By: Yousef Abdel Rahman, Muhammad al-Arabi

Published Thursday, August 23, 2012

The non-existence of the state’s presence in Sinai means the region has long been dominated by various rogue forces, from Islamist militants to human traffickers.

There are many reasons why the rise of religious extremism in Sinai seems a logical outcome or perhaps even an inevitability, prime among them being the absence of the state in all its forms. This has turned this part of Egypt into a fertile ground for any group that competes with the state over its sovereignty.

Sinai returned to Egyptian sovereignty at the same time that the confrontation between the state and armed Islamist groups was escalating.

Prior to the Israeli occupation and subsequent return of Sinai to Egypt, a traditional Sufi mood was prevalent among the residents of this region for decades. Salafism, however, began to seep in from many directions.

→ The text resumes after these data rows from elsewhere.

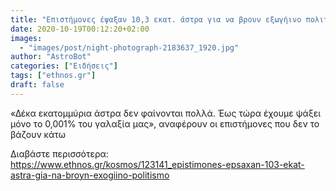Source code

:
 ```yaml
---
title: "Επιστήμονες έψαξαν 10,3 εκατ. άστρα για να βρουν εξωγήινο πολιτισμό"
date: 2020-10-19T00:12:20+02:00
images:
  - "images/post/night-photograph-2183637_1920.jpg"
author: "AstroBot"
categories: ["Ειδήσεις"]
tags: ["ethnos.gr"]
draft: false
---
```


«Δέκα εκατομμύρια άστρα δεν φαίνονται πολλά. Έως τώρα έχουμε ψάξει μόνο το 0,001% του γαλαξία μας», αναφέρουν οι επιστήμονες που δεν το βάζουν κάτω

Διαβάστε περισσότερα: https://www.ethnos.gr/kosmos/123141_epistimones-epsaxan-103-ekat-astra-gia-na-broyn-exogiino-politismo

Initially, violence was exercised by followers of various schools of Sufism against followers of the novel Wahhabi ideas.

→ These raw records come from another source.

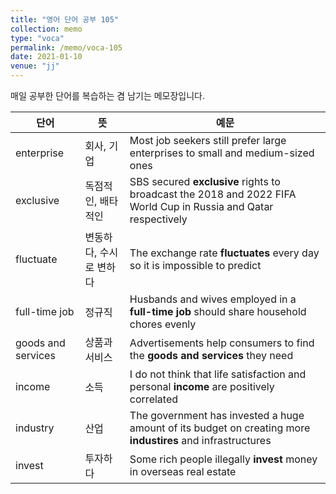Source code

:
 ```yaml
---
title: "영어 단어 공부 105"
collection: memo
type: "voca"
permalink: /memo/voca-105
date: 2021-01-10
venue: "jj"
---
```


매일 공부한 단어를 복습하는 겸 남기는 메모장입니다.

| 단어 | 뜻 | 예문 | 
| --------         | ------ | ------------------------------------------------------------ |
| enterprise | 회사, 기업 | Most job seekers still prefer large enterprises to small and medium-sized ones |
| exclusive | 독점적인, 배타적인 | SBS secured **exclusive** rights to broadcast the 2018 and 2022 FIFA World Cup in Russia and Qatar respectively |
| fluctuate | 변동하다, 수시로 변하다 | The exchange rate **fluctuates** every day so it is impossible to predict |
| full-time job | 정규직 | Husbands and wives employed in a **full-time job** should share household chores evenly |
| goods and services | 상품과 서비스 | Advertisements help consumers to find the **goods and services** they need |
| income | 소득 | I do not think that life satisfaction and personal **income** are positively correlated |
| industry | 산업 | The government has invested a huge amount of its budget on creating more **industires** and infrastructures |
| invest | 투자하다 | Some rich people illegally **invest** money in overseas real estate |


























































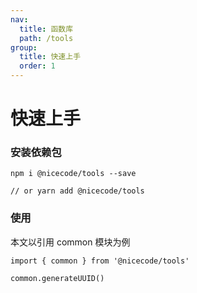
 ```yaml
---
nav:
  title: 函数库
  path: /tools
group:
  title: 快速上手
  order: 1
---
```



# 快速上手

### 安装依赖包

```
npm i @nicecode/tools --save

// or yarn add @nicecode/tools
```

### 使用

本文以引用 common 模块为例
```
import { common } from '@nicecode/tools'

common.generateUUID()
```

Said Aatik, member of the Coalition of Revolutionary Youth in Sinai, explains that after the outbreak of the January 25 Revolution and the collapse and withdrawal of the Ministry of the Interior, security agencies in Sinai disappeared. So armed groups appeared to take over their role and they used the help of hardline Islamist groups to establish security in the cities of Sinai, including Sheikh Zuweid. They made deals with them to protect facilities, thus turning them into a new player in the equation.

The importance of these groups became evident after the 29 July 2011 Friday when Islamists alone demonstrated in Tahrir Square. The strength of Islamist movements, prime amongst them the Muslim Brotherhood (MB), and their political dominance added to the influence of these groups.

Aatik says that when the MB took power, it sought to turn Sinai into a site for its competition with the Supreme Council of the Armed Forces (SCAF) in order to send a message to the world that it is able to impose security and provide stability for Sinai and Israel. Another factor that strengthened the hand of Salafi groups was Hamas’ decision to cleanse Gaza of these groups and expel them from the Strip.

Ismail Alexandrani, a researcher in political sociology, believes – based on his field study of Sinai – that the Jihadi and Takfiri groups are creatures of security agencies that spiralled out of the control of intelligence agencies.

A number of observers maintain that there are no al-Qaeda-affiliated groups in Sinai. There are, however, some groups that are trying to emulate al-Qaeda and its practices, and the socio-political environment there, particularly along the northern border areas with Israel and Gaza, is susceptible for the growth and propagation of such ideas.

The Black Banners Organization, that comes from the city of Sheikh Zuweid, is considered one of the most well-known organizations present in Sinai and its surroundings in Gaza along the Egyptian border. Targeting Anwar Sadat’s statue and police station number two in al-Arish and killing a number of army and police officers towards the end of July 2011 are some of the acts that have been attributed to it. So is blowing up the Shrine of Sheikh Zuweid three times.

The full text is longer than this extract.